Section 3.05. No Violations; Consents. Neither the execution, delivery or
performance by the Company of this Agreement nor the consummation of the
transaction contemplated hereby, will (a) conflict with, or result in the breach
of, any provision of the organizational documents of the Company, the Operating
Partnership or any Company Subsidiary, (b) conflict with, violate, result in the
breach or termination of, or constitute a default or give rise to any right of
termination, amendment, cancellation or acceleration or right to increase the
obligations or otherwise modify the terms thereof under any Contract or Order to
which the Company, the Operating Partnership or any Company Subsidiary is a
party or by which the Company or any Company Subsidiary or any of the properties
or assets of the Company, the Operating Partnership or any Company Subsidiary is
bound, (c) constitute a violation of any Law applicable to the Company, the
Operating Partnership or any Company Subsidiary; or (d) result in the creation
of any Lien upon the properties or assets of the Company, the Operating
Partnership or any Company Subsidiary.

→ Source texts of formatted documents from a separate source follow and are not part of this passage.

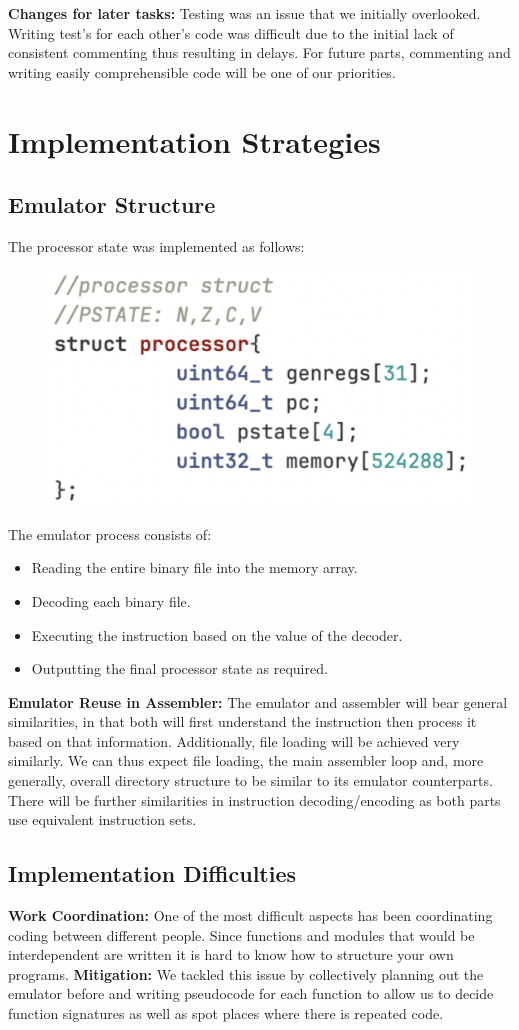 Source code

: \documentclass[11pt]{article}
\begin{document}
\textbf{Changes for later tasks:} Testing was an issue that we initially overlooked. Writing test's for each other's code was difficult due to the initial lack of consistent commenting thus resulting in delays. For future parts, commenting and writing easily comprehensible code will be one of our priorities.

\section{Implementation Strategies}
\subsection{Emulator Structure}
The processor state was implemented as follows:

\begin{figure}[ht]
        \centering
        \includegraphics[width=0.3\linewidth]{struct}
\end{figure}

The emulator process consists of:
\begin{itemize}
        \item Reading the entire binary file into the memory array.
        \item Decoding each binary file.
        \item Executing the instruction based on the value of the decoder.
        \item Outputting the final processor state as required.
\end{itemize}

\textbf{Emulator Reuse in Assembler:} The emulator and assembler will bear general similarities, in that both will first understand the instruction then process it based on that information. Additionally, file loading will be achieved very similarly. We can thus expect file loading, the main assembler loop and, more generally, overall directory structure to be similar to its emulator counterparts. There will be further similarities in instruction decoding/encoding as both parts use equivalent instruction sets.

\subsection{Implementation Difficulties}
\textbf{Work Coordination:} One of the most difficult aspects has been coordinating coding between different people. Since functions and modules that would be interdependent are written it is hard to know how to structure your own programs. \textbf{Mitigation:} We tackled this issue by collectively planning out the emulator before and writing pseudocode for each function to allow us to decide function signatures as well as spot places where there is repeated code.
\end{document}
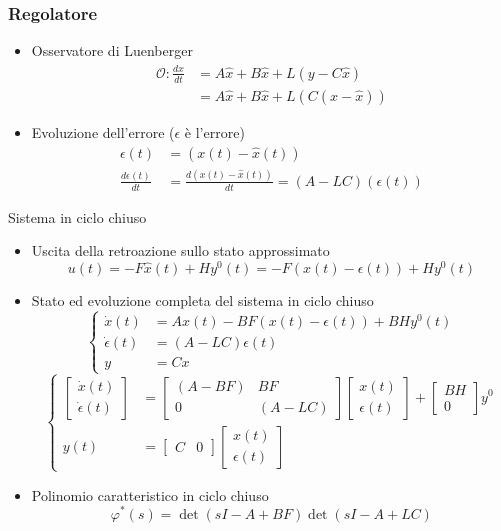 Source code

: \documentclass{article}
\begin{document}
\subsubsection{Regolatore}
\begin{itemize}
\item Osservatore di Luenberger
  \begin{align*}
    \mathcal{O} : \frac{d\hat{x}}{dt} &= A\hat{x} + B\hat{x} + L(y-C\hat{x}) \\
    &= A\hat{x} + B\hat{x} + L(C(x-\hat{x}))
  \end{align*}
\item Evoluzione dell'errore ($\epsilon$ è l'errore)
  \begin{align*}
    \epsilon (t) &= (x(t) - \hat{x}(t)) \\
    \frac{d\epsilon (t)}{dt} &= \frac{d(x(t)-\hat{x}(t))}{dt} = (A-LC)(\epsilon (t))
  \end{align*}
\end{itemize}
Sistema in ciclo chiuso
\begin{itemize}
\item Uscita della retroazione sullo stato approssimato
  \[ u(t) = -F\hat{x}(t) + Hy^0 (t) = -F(x(t) - \epsilon (t)) + Hy^0 (t)\]
\item Stato ed evoluzione completa del sistema in ciclo chiuso
  \[\begin{cases}
    \dot{x}(t) &= Ax(t) - BF(x(t) - \epsilon (t)) + BH y^0 (t) \\
    \dot{\epsilon}(t) &= (A-LC) \epsilon (t) \\
    y &= Cx
  \end{cases}\]
  \[\begin{cases}
  \begin{bmatrix} \dot{x}(t) \\ \dot{\epsilon}(t) \end{bmatrix} &=
  \begin{bmatrix} (A-BF) & BF \\ 0 & (A-LC) \end{bmatrix}
  \begin{bmatrix} x(t) \\ \epsilon(t) \end{bmatrix} +
  \begin{bmatrix} BH \\ 0 \end{bmatrix} y^0\\
  y(t) &= \begin{bmatrix}C & 0\end{bmatrix}
    \begin{bmatrix} x(t) \\ \epsilon(t) \end{bmatrix}
  \end{cases}\]
\item Polinomio caratteristico in ciclo chiuso
  \[ \varphi ^{\ast} (s) = \det(sI - A + BF) \det(sI - A + LC) \]
\end{itemize}
\end{document}
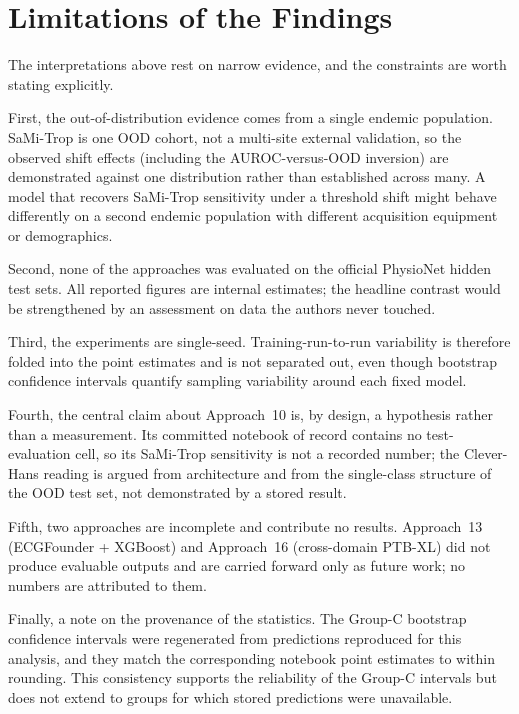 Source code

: \section{Limitations of the Findings}
\label{sec:discussion_limitations}

The interpretations above rest on narrow evidence, and the constraints are worth stating explicitly.

First, the out-of-distribution evidence comes from a single endemic population. SaMi-Trop is one OOD cohort, not a multi-site external validation, so the observed shift effects (including the AUROC-versus-OOD inversion) are demonstrated against one distribution rather than established across many. A model that recovers SaMi-Trop sensitivity under a threshold shift might behave differently on a second endemic population with different acquisition equipment or demographics.

Second, none of the approaches was evaluated on the official PhysioNet hidden test sets. All reported figures are internal estimates; the headline contrast would be strengthened by an assessment on data the authors never touched.

Third, the experiments are single-seed. Training-run-to-run variability is therefore folded into the point estimates and is not separated out, even though bootstrap confidence intervals quantify sampling variability around each fixed model.

Fourth, the central claim about Approach~10 is, by design, a hypothesis rather than a measurement. Its committed notebook of record contains no test-evaluation cell, so its SaMi-Trop sensitivity is not a recorded number; the Clever-Hans reading is argued from architecture and from the single-class structure of the OOD test set, not demonstrated by a stored result.

Fifth, two approaches are incomplete and contribute no results. Approach~13 (ECGFounder + XGBoost) and Approach~16 (cross-domain PTB-XL) did not produce evaluable outputs and are carried forward only as future work; no numbers are attributed to them.

Finally, a note on the provenance of the statistics. The Group-C bootstrap confidence intervals were regenerated from predictions reproduced for this analysis, and they match the corresponding notebook point estimates to within rounding. This consistency supports the reliability of the Group-C intervals but does not extend to groups for which stored predictions were unavailable.

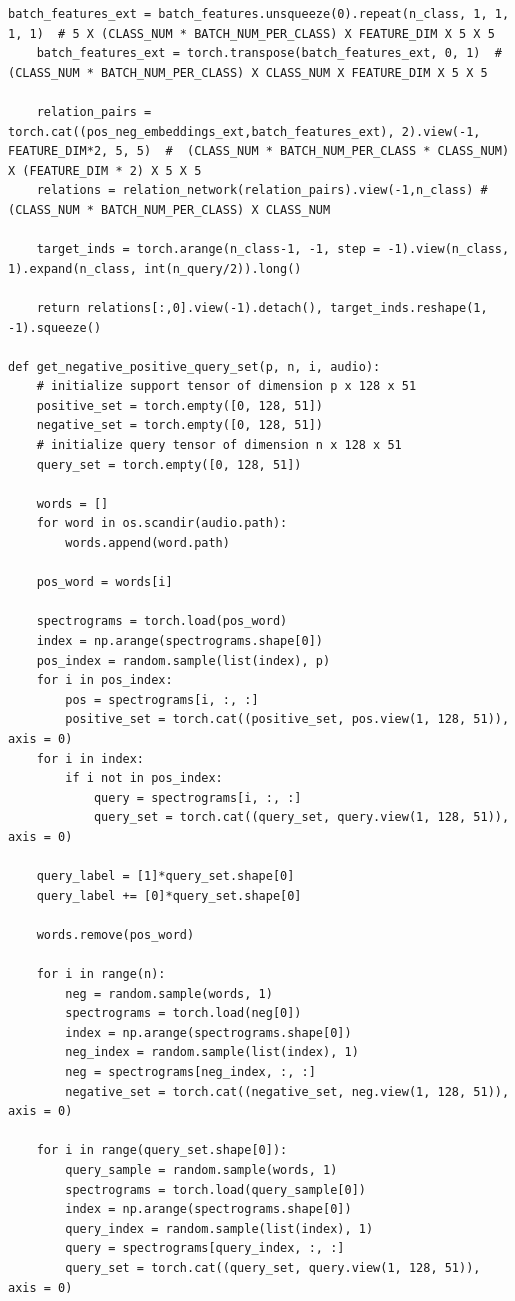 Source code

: \documentclass[12pt,a4paper,titlepage]{article}
\begin{document}
\begin{lstlisting}[language=iPython,firstnumber=1, caption=relation\_test.py, label=relation test,captionpos=b]
    batch_features_ext = batch_features.unsqueeze(0).repeat(n_class, 1, 1, 1, 1)  # 5 X (CLASS_NUM * BATCH_NUM_PER_CLASS) X FEATURE_DIM X 5 X 5
    batch_features_ext = torch.transpose(batch_features_ext, 0, 1)  #  (CLASS_NUM * BATCH_NUM_PER_CLASS) X CLASS_NUM X FEATURE_DIM X 5 X 5

    relation_pairs = torch.cat((pos_neg_embeddings_ext,batch_features_ext), 2).view(-1, FEATURE_DIM*2, 5, 5)  #  (CLASS_NUM * BATCH_NUM_PER_CLASS * CLASS_NUM) X (FEATURE_DIM * 2) X 5 X 5
    relations = relation_network(relation_pairs).view(-1,n_class) #  (CLASS_NUM * BATCH_NUM_PER_CLASS) X CLASS_NUM
    
    target_inds = torch.arange(n_class-1, -1, step = -1).view(n_class, 1).expand(n_class, int(n_query/2)).long()
    
    return relations[:,0].view(-1).detach(), target_inds.reshape(1, -1).squeeze()

def get_negative_positive_query_set(p, n, i, audio):
    # initialize support tensor of dimension p x 128 x 51
    positive_set = torch.empty([0, 128, 51])
    negative_set = torch.empty([0, 128, 51])
    # initialize query tensor of dimension n x 128 x 51
    query_set = torch.empty([0, 128, 51])
    
    words = []
    for word in os.scandir(audio.path):
        words.append(word.path)
        
    pos_word = words[i]

    spectrograms = torch.load(pos_word)
    index = np.arange(spectrograms.shape[0])
    pos_index = random.sample(list(index), p)
    for i in pos_index:
        pos = spectrograms[i, :, :]
        positive_set = torch.cat((positive_set, pos.view(1, 128, 51)), axis = 0)
    for i in index:
        if i not in pos_index:
            query = spectrograms[i, :, :]
            query_set = torch.cat((query_set, query.view(1, 128, 51)), axis = 0)

    query_label = [1]*query_set.shape[0]
    query_label += [0]*query_set.shape[0]

    words.remove(pos_word)

    for i in range(n):
        neg = random.sample(words, 1)
        spectrograms = torch.load(neg[0])
        index = np.arange(spectrograms.shape[0])
        neg_index = random.sample(list(index), 1)
        neg = spectrograms[neg_index, :, :]
        negative_set = torch.cat((negative_set, neg.view(1, 128, 51)), axis = 0)

    for i in range(query_set.shape[0]):
        query_sample = random.sample(words, 1)
        spectrograms = torch.load(query_sample[0])
        index = np.arange(spectrograms.shape[0])
        query_index = random.sample(list(index), 1)
        query = spectrograms[query_index, :, :]
        query_set = torch.cat((query_set, query.view(1, 128, 51)), axis = 0)
        

\end{lstlisting}
\end{document}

Except for the approval of the NYSE
referred to in Section 6.01(c) and the declaration by the SEC of the
effectiveness of the Registration Statement, no Consent is required on the part
of the Company, the Operating Partnership or the Company Subsidiaries in
connection with the execution and delivery of this Agreement and the
consummation of the transaction contemplated hereby, including the issuance,
sale and deliver of the Shares to be issued, sold and delivered hereunder.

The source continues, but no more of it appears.